Wii Injuries

Have you got a Wii problem?

One of Christmas 2008’s biggest selling games console was the Nintendo Wii. Current estimated sales figures for Europe since its launch in December 2006 stand at 6 million. In the very unlikely event that you have not seen or heard about this games console, it is more interactive than previous Nintendo products and indeed any competitors. Its main difference is the fact that it uses wireless wands as controllers. These wands are motion sensitive and allow the user to perform a range of real life tasks from pumping up a ball (up-and down hand pump action) to more varied movements including sports such as tennis, boxing, bowling, golf etc. The players movements are then mimicked by your character on screen. This is great fun and unlike other games consoles, very amusing to watch others compete and has considerable health benefits such as improved cardiovascular fitness. There are two player options which allow players to play together or compete against each other.
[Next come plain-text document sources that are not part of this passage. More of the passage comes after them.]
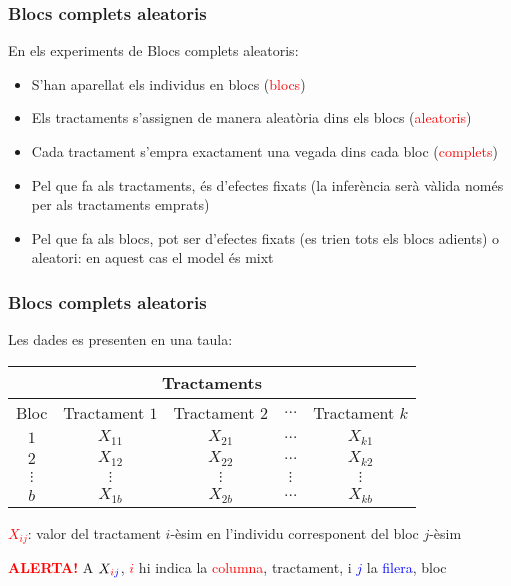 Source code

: \documentclass[12pt,t]{beamer}
\newcommand{\red}[1]{\textcolor{red}{#1}}
\newcommand{\blue}[1]{\textcolor{blue}{#1}}
\renewcommand{\emph}[1]{{\color{red}#1}}
\theoremstyle{plain}
\theoremstyle{definition}
\begin{document}
\begin{frame}
\frametitle{Blocs complets aleatoris}


En els experiments de \emph{Blocs complets aleatoris}:
\medskip

\begin{itemize}
\item S'han aparellat els individus en blocs  (\red{blocs})
\medskip

\item Els tractaments s'assignen de manera aleatòria dins els blocs  (\red{aleatoris})
\medskip

\item Cada tractament s'empra exactament una vegada dins cada bloc (\red{complets})
\medskip

\item Pel que fa als tractaments, és d'\emph{efectes fixats}  (la inferència serà vàlida només per als 
tractaments emprats)
\medskip

\item Pel que fa als blocs, pot ser d'\emph{efectes fixats}  (es trien tots els blocs adients) o \emph{aleatori}: en aquest cas el model és \emph{mixt}

\end{itemize}
\end{frame}


\begin{frame}
\frametitle{Blocs complets aleatoris}

Les dades es presenten en una taula:
{\small \begin{center}
\begin{tabular}{c|cccc}
\hline
\multicolumn{5}{c}{\hphantom{Blocs} Tractaments}\\\hline Bloc & Tractament $1$&Tractament
$2$&$\ldots$&Tractament $k$\\\hline
$1$&$X_{11}$&$X_{21}$&$\ldots$&$X_{k1}$\\
$2$&$X_{12}$&$X_{22}$&$\ldots$&$X_{k2}$\\
$\vdots$&$\vdots$&$\vdots$&$\vdots$&$\vdots$\\
$b$&$X_{1b}$&$X_{2b}$&$\ldots$&$X_{kb}$\\\hline
\end{tabular}
\end{center}

}
\medskip

\red{$X_{ij}$}: valor del tractament $i$-èsim en l'individu corresponent del bloc $j$-èsim 
\medskip

\red{\bf ALERTA!} A $X_{\red{i}\blue{j}}$, \red{$i$} hi indica la \red{columna}, tractament, i \blue{$j$} la \blue{filera}, bloc


\end{frame}
\end{document}

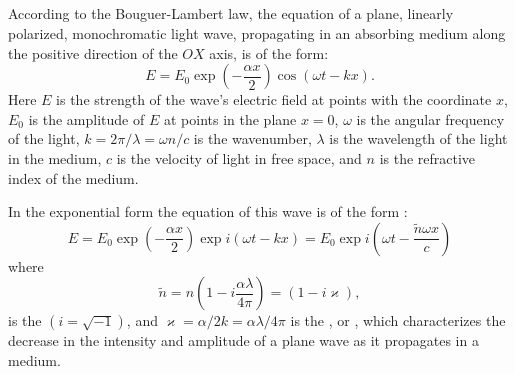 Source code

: \subsection{}\label{34.2.2} According to the Bouguer-Lambert law, the equation of a plane, linearly polarized, monochromatic light wave, propagating in an absorbing medium along the positive direction of the $OX$ axis, is of the form:
\begin{equation*}%
E = E_{0}\exp \left( - \frac{\alpha x}{2} \right) \cos ( \omega t- kx).
\end{equation*}
Here $E$ is the strength of the wave's electric field at points with the coordinate $x$, $E_{0}$ is the amplitude of $E$ at points in the plane $x = 0$, $\omega$ is the angular frequency of the light, $k = 2 \pi/\lambda = \omega n/c$ is the wavenumber, $\lambda$ is the wavelength of the light in
the medium, $c$ is the velocity of light in free space, and $n$ is the refractive index of the medium.

In the exponential form the equation of this wave is of the form :
\begin{equation*}%
E = E_{0}\exp \left( - \frac{\alpha x}{2} \right) \exp i \left( \omega t- kx \right) = E_{0} \exp i \left( \omega t- \dfrac{\tilde{n} \omega x}{c}  \right)
\end{equation*}
where 
\begin{equation*}%
\tilde{n} = n \left(1 - i \frac{\alpha \lambda}{4 \pi}\right) = (1 - i\varkappa),
\end{equation*}
is the  $(i = \sqrt{-1})$, and $\varkappa = \alpha/2k = \alpha \lambda/4\pi$ is the , or , which characterizes the decrease in the intensity and amplitude of a plane wave as it propagates in a medium.


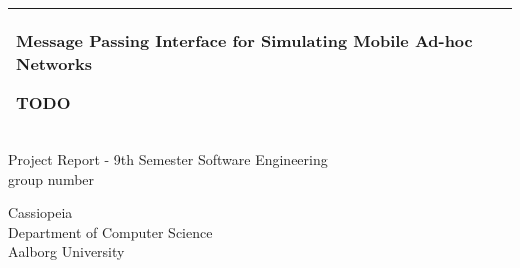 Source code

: %
\begin{titlepage}
  \addtolength{\hoffset}{0.5\evensidemargin-0.5\oddsidemargin} %
  \noindent%
  \begin{tabular}{@{}p{\textwidth}@{}}
    \toprule[2pt]
    \midrule
    \vspace{0.2cm}
    \begin{center}
    \Huge{\textbf{
      Message Passing Interface for Simulating Mobile Ad-hoc Networks%
    }}
    \end{center}
    \begin{center}
      \Large{
        TODO %
      }
    \end{center}
    \vspace{0.2cm}\\
    \midrule
    \toprule[2pt]
  \end{tabular}
  \vspace{4 cm}
  \begin{center}
    {\large
      Project Report - 9th Semester Software Engineering %
    }\\
    \vspace{0.2cm}
    {\Large
      group number%
    }
  \end{center}
  \vfill
  \begin{center}
  Cassiopeia\\
  Department of Computer Science\\
  Aalborg University
  \end{center}
\end{titlepage}
\clearpage
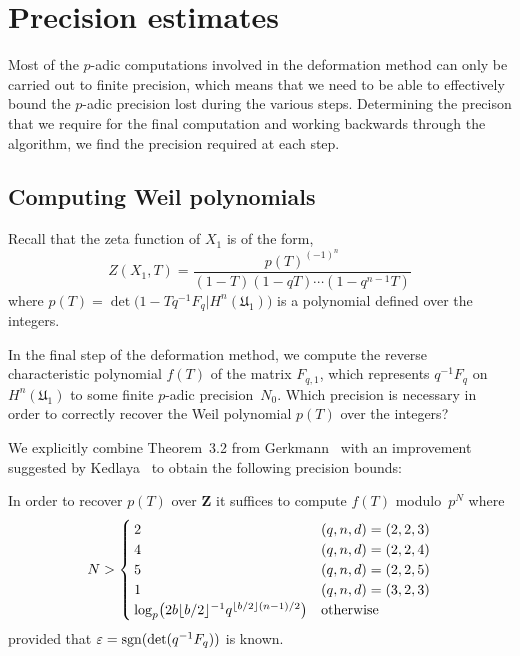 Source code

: \section{Precision estimates}

Most of the $p$-adic computations involved in the deformation 
method can only be carried out to finite precision, which means 
that we need to be able to effectively bound the $p$-adic 
precision lost during the various steps.  Determining the precison 
that we require for the final computation and working backwards 
through the algorithm, we find the precision required at 
each step.

\subsection{Computing Weil polynomials}

Recall that the zeta function of $X_1$ is of the form,
\begin{equation*}
Z(X_1,T) = \frac{p(T)^{(-1)^n}}{(1 - T) (1 - qT) \dotsm (1 - q^{n-1}T)}
\end{equation*}
where $p(T) = \det \bigl( 1 - T q^{-1} F_q | H^n(\mathfrak{U}_1) \bigr)$ 
is a polynomial defined over the integers.

In the final step of the deformation method, we compute the 
reverse characteristic polynomial $f(T)$ of the matrix $F_{q,1}$, 
which represents $q^{-1} F_q$ on $H^n(\mathfrak{U}_1)$ to some finite 
$p$-adic precision~$N_0$.  Which precision is necessary in order to 
correctly recover the Weil polynomial $p(T)$ over the integers?

We explicitly combine Theorem~{3.2} from Gerkmann~\citep{Gerkmann2007} 
with an improvement suggested by Kedlaya~\citep[Lemma~1.2.3]{Kedlaya2011}
to obtain the following precision bounds:

\begin{thm}
In order to recover $p(T)$ over $\mathbf{Z}$ it suffices to compute 
$f(T)$ modulo~$p^N$ where 
\begin{equation*}
N > \begin{cases}
    2 & (q,n,d) = (2,2,3) \\
    4 & (q,n,d) = (2,2,4) \\
    5 & (q,n,d) = (2,2,5) \\
    1 & (q,n,d) = (3,2,3) \\
    \log_p \bigl( 2 b \lfloor b/2\rfloor^{-1} q^{\left\lfloor b/2\right\rfloor (n - 1) / 2} \bigr) & \text{otherwise}
    \end{cases}
\end{equation*}
provided that $\varepsilon = \operatorname{sgn}(\det(q^{-1} F_q))$ is known.
\end{thm}

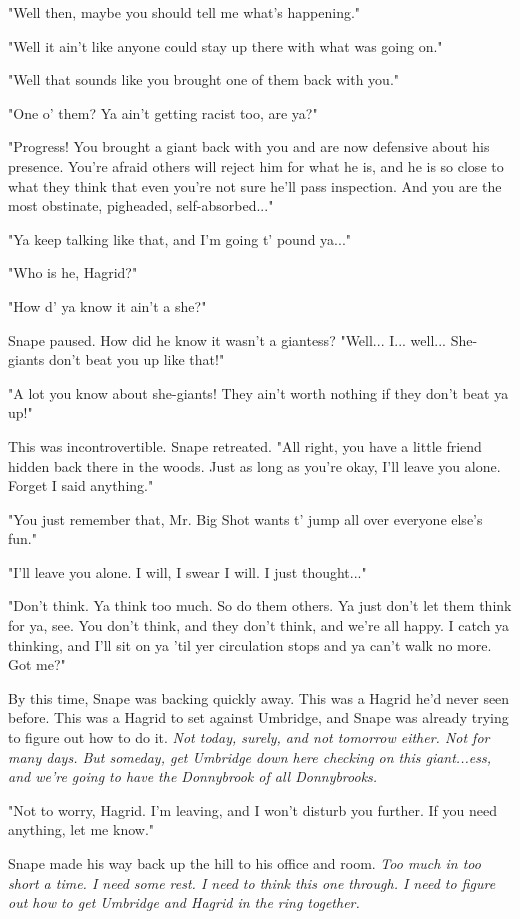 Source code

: "Well then, maybe you should tell me what's happening."

"Well it ain't like anyone could stay up there with what was going on."

"Well that sounds like you brought one of them back with you."

"One o' them? Ya ain't getting racist too, are ya?"

"Progress! You brought a giant back with you and are now defensive about his presence. You're afraid others will reject him for what he is, and he is so close to what they think that even you're not sure he'll pass inspection. And you are the most obstinate, pigheaded, self-absorbed..."

"Ya keep talking like that, and I'm going t' pound ya..."

"Who is he, Hagrid?"

"How d' ya know it ain't a she?"

Snape paused. How did he know it wasn't a giantess? "Well... I... well... She-giants don't beat you up like that!"

"A lot you know about she-giants! They ain't worth nothing if they don't beat ya up!"

This was incontrovertible. Snape retreated. "All right, you have a little friend hidden back there in the woods. Just as long as you're okay, I'll leave you alone. Forget I said anything."

"You just remember that, Mr. Big Shot wants t' jump all over everyone else's fun."

"I'll leave you alone. I will, I swear I will. I just thought..."

"Don't think. Ya think too much. So do them others. Ya just don't let them think for ya, see. You don't think, and they don't think, and we're all happy. I catch ya thinking, and I'll sit on ya 'til yer circulation stops and ya can't walk no more. Got me?"

By this time, Snape was backing quickly away. This was a Hagrid he'd never seen before. This was a Hagrid to set against Umbridge, and Snape was already trying to figure out how to do it. \emph{Not today, surely, and not tomorrow either. Not for many days. But someday, get Umbridge down here checking on this giant...ess, and we're going to have the Donnybrook of all Donnybrooks.}

"Not to worry, Hagrid. I'm leaving, and I won't disturb you further. If you need anything, let me know."

Snape made his way back up the hill to his office and room. \emph{Too much in too short a time. I need some rest. I need to think this one through. I need to figure out how to get Umbridge and Hagrid in the ring together.}

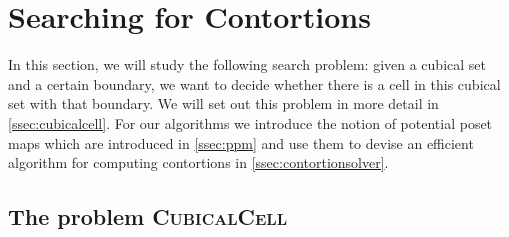 \documentclass{llncs}
\newcommand{\todo}[1]{
  \begin{tcolorbox}
    TODO {#1} 
  \end{tcolorbox}
}
\newcommand{\myproblem}[1]{\textsc{{#1}}}
\newcommand{\pint}[1]{\mathbf{1}^{#1}}
\renewcommand{\dim}[1]{\mathsf{dim}({#1})}
\newcommand{\cont}[2]{\ensuremath{ \ifthenelse{\equal{#2}{}}{#1}{{#1}\langle{#2}\rangle}} }
\newcommand{\boundary}[1]{\partial({#1})}
\newcommand{\comp}[2]{\mathsf{Comp}({#1}\ {#2})}
\begin{document}







\section{Searching for Contortions}
\label{sec:contortionsolver}

In this section, we will study the following search problem: given a cubical set
and a certain boundary, we want to decide whether there is a cell in this
cubical set with that boundary. We will set out this problem in more detail in
\autoref{ssec:cubicalcell}. For our algorithms we introduce the notion of
potential poset maps which are introduced in \autoref{ssec:ppm} and use them to
devise an efficient algorithm for computing contortions in
\autoref{ssec:contortionsolver}. 


\subsection{The problem \myproblem{CubicalCell}}
\label{ssec:cubicalcell}
\end{document}
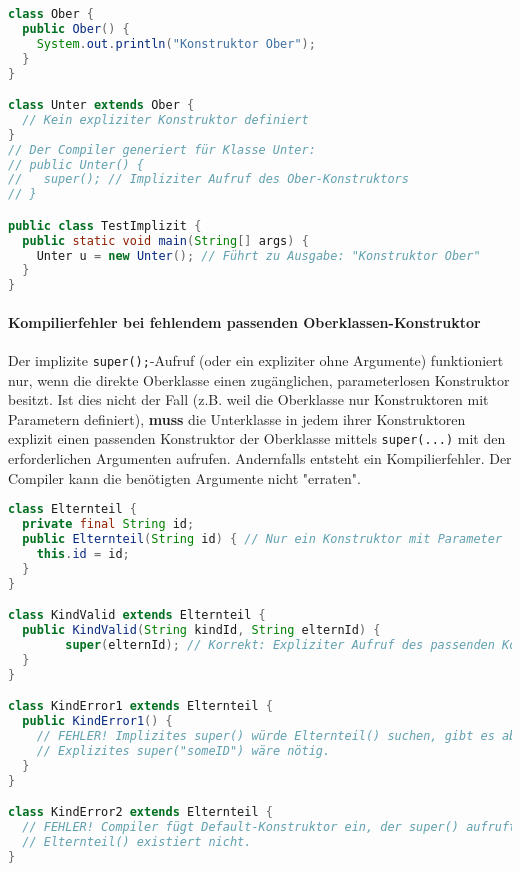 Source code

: \begin{lstlisting}[language=Java, caption={Impliziter Konstruktor und \texttt{super()}-Aufruf durch den Compiler}]
class Ober {
  public Ober() {
    System.out.println("Konstruktor Ober");
  }
}

class Unter extends Ober {
  // Kein expliziter Konstruktor definiert
}
// Der Compiler generiert für Klasse Unter:
// public Unter() {
//   super(); // Impliziter Aufruf des Ober-Konstruktors
// }

public class TestImplizit {
  public static void main(String[] args) {
    Unter u = new Unter(); // Führt zu Ausgabe: "Konstruktor Ober"
  }
}
\end{lstlisting}

\paragraph{Kompilierfehler bei fehlendem passenden Oberklassen-Konstruktor}
Der implizite \texttt{super();}-Aufruf (oder ein expliziter ohne Argumente) funktioniert nur, wenn die direkte Oberklasse einen 
zugänglichen, parameterlosen Konstruktor besitzt. Ist dies nicht der Fall (z.B. weil die Oberklasse nur Konstruktoren mit Parametern definiert), 
\textbf{muss} die Unterklasse in jedem ihrer Konstruktoren explizit einen passenden Konstruktor der Oberklasse mittels \texttt{super(...)} mit 
den erforderlichen Argumenten aufrufen. Andernfalls entsteht ein Kompilierfehler. Der Compiler kann die benötigten Argumente nicht "erraten".

\begin{lstlisting}[language=Java, caption={Kompilierfehler: \texttt{super()}-Aufruf scheitert bei parametrisiertem Superkonstruktor}]
class Elternteil {
  private final String id;
  public Elternteil(String id) { // Nur ein Konstruktor mit Parameter
    this.id = id;
  }
}

class KindValid extends Elternteil {
  public KindValid(String kindId, String elternId) {
        super(elternId); // Korrekt: Expliziter Aufruf des passenden Konstruktors
  }
}

class KindError1 extends Elternteil {
  public KindError1() {
    // FEHLER! Implizites super() würde Elternteil() suchen, gibt es aber nicht.
    // Explizites super("someID") wäre nötig.
  }
}

class KindError2 extends Elternteil {
  // FEHLER! Compiler fügt Default-Konstruktor ein, der super() aufruft.
  // Elternteil() existiert nicht.
}
\end{lstlisting}

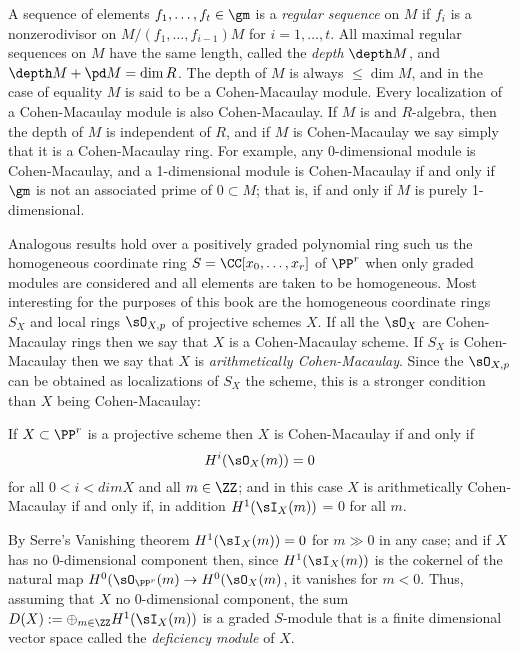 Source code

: A sequence of elements $f_1,\dots, f_t\in \gm$ is a \emph{regular sequence} on $M$ if $f_i$ is a nonzerodivisor on $M/(f_1, \dots, f_{i-1})M$
for $i = 1,\dots,t$. 
All maximal regular sequences on $M$ have the same length, called the \emph{depth}  $\depth M$, and 
$\depth M + \pd M = \dim R$. The depth of $M$ is always $\leq \dim M$, and in the case of equality $M$ is said to be a Cohen-Macaulay module. Every
localization of a Cohen-Macaulay module is also Cohen-Macaulay. If $M$ is and $R$-algebra, then the depth of $M$ is independent
of $R$, and if $M$ is Cohen-Macaulay we say simply that it is a Cohen-Macaulay ring. For example, any 0-dimensional module is Cohen-Macaulay,
and a 1-dimensional module is Cohen-Macaulay if and only if $\gm$ is not an associated prime of $0\subset M$; that is, if and only if $M$ is purely 1-dimensional.

Analogous results hold over a positively graded polynomial ring such us the homogeneous coordinate ring $S = \CC[x_0,\dots,x_r]$ of $\PP^r$ when
only graded modules are considered and all elements are taken to be homogeneous. Most interesting for the purposes of this book are the
homogeneous coordinate rings $S_X$ and local rings $\sO_{X,p}$ of projective schemes $X$. If all the $\sO_X$ are Cohen-Macaulay rings then we say that
$X$ is a Cohen-Macaulay scheme. If $S_X$ is Cohen-Macaulay then we say that $X$ is \emph{arithmetically Cohen-Macaulay}. Since the $\sO_{X,p}$ can be obtained as localizations of $S_X$ the scheme, this is a stronger condition than $X$ being Cohen-Macaulay:
\begin{proposition}
If $X\subset \PP^r$ is a projective scheme then $X$ is Cohen-Macaulay if and only if 
$$
H^i(\sO_X(m))= 0
$$
for all $0<i<dim X$ and all $m\in \ZZ$; and in this case
 $X$ is arithmetically Cohen-Macaulay if and only if, in addition
$H^1(\sI_X(m))$ = 0 for all $m$.
\end{proposition}

By Serre's Vanishing theorem $H^1(\sI_X(m)) = 0$ for $m\gg 0$ in any case; and if $X$ has
no 0-dimensional component then, since $H^1(\sI_X(m))$ is the cokernel of the natural map $H^0(\sO_{\PP^r}(m) \to H^0(\sO_{X}(m)$,
it vanishes for $m<0$. Thus, assuming that  $X$
no 0-dimensional component, the sum $D(X) := \oplus_{m\in \ZZ} H^1(\sI_X(m))$ is a graded $S$-module that
is a finite dimensional vector space called the \emph{deficiency module} of $X$.

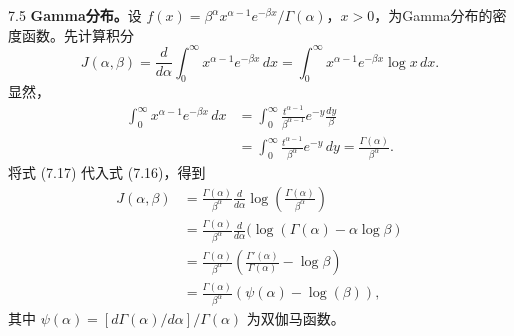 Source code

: \begin{bookexample}{7.5}
\textbf{Gamma分布。}设 $f(x)=\beta^\alpha x^{\alpha-1}e^{-\beta x}/\Gamma(\alpha)$，$x>0$，为Gamma分布的密度函数。先计算积分
\begin{equation}
J(\alpha,\beta)=\frac d{d\alpha}\int_0^\infty x^{\alpha-1}e^{-\beta x}\,dx
=\int_0^\infty x^{\alpha-1}e^{-\beta x}\log x\,dx.
\tag{7.16}
\end{equation}
显然，
\begin{equation}
\begin{aligned}
\int_0^\infty x^{\alpha-1}e^{-\beta x}\,dx
&=\int_0^\infty\frac{t^{\alpha-1}}{\beta^{\alpha-1}}e^{-y}\frac{dy}\beta\\
&=\int_0^\infty\frac{t^{\alpha-1}}{\beta^\alpha}e^{-y}\,dy
=\frac{\Gamma(\alpha)}{\beta^\alpha}.
\end{aligned}
\tag{7.17}
\end{equation}
将式 (7.17) 代入式 (7.16)，得到
\begin{equation}
\begin{aligned}
J(\alpha,\beta)&=\frac{\Gamma(\alpha)}{\beta^\alpha}\frac d{d\alpha}
\log\left(\frac{\Gamma(\alpha)}{\beta^\alpha}\right)\\
&=\frac{\Gamma(\alpha)}{\beta^\alpha}\frac d{d\alpha}
(\log(\Gamma(\alpha)-\alpha\log\beta)\\
&=\frac{\Gamma(\alpha)}{\beta^\alpha}\left(\frac{\Gamma'(\alpha)}{\Gamma(\alpha)}-\log\beta\right)\\
&=\frac{\Gamma(\alpha)}{\beta^\alpha}(\psi(\alpha)-\log(\beta)),
\end{aligned}
\tag{7.18}
\end{equation}
其中 $\psi(\alpha)=[d\Gamma(\alpha)/d\alpha]/\Gamma(\alpha)$ 为双伽马函数。


\end{bookexample}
The latter of the two can bring out the competitive nature in people.

A major advantage of the unit is it gets the user physically active. In fact some UK schools have even introduced it for P.E lessons to get children exercising. Nintendo state that there most active game is boxing and can burn 121 calories in just 15 minutes. This compares favourably with activities such as running which burns approximately 145 calories in 15 minutes.

At Bodymotion Chiropractic Clinic, I first became aware of the Wii when treating a 60 year old gentleman for acute low back pain last August. He explained how the injury occurred while playing “Tiger Woods Golf” and chipping out of a deep bunker. Whilst the gentlemen saw the funny side of the injury, he had been unable to stand upright since and was side bent to the right. This he didn’t find so amusing. Even more surprising was the fact that this gentleman normally played golf twice a week and had never experience an episode like this before.

Wii

Since this patient, I have treated 6 adult cases of Wii related injuries. The most common complaint is tendonitis in the shoulder following boxing and tennis. One of my patients even had a black eye surprisingly not from the boxing but from the tennis. He had been caught by his opponents’ wand (controller) whilst performing a serve. With the exception of golf, in every case the patient didn’t perform any warm up, hadn’t played the sport for more than two years and had consumed alcohol.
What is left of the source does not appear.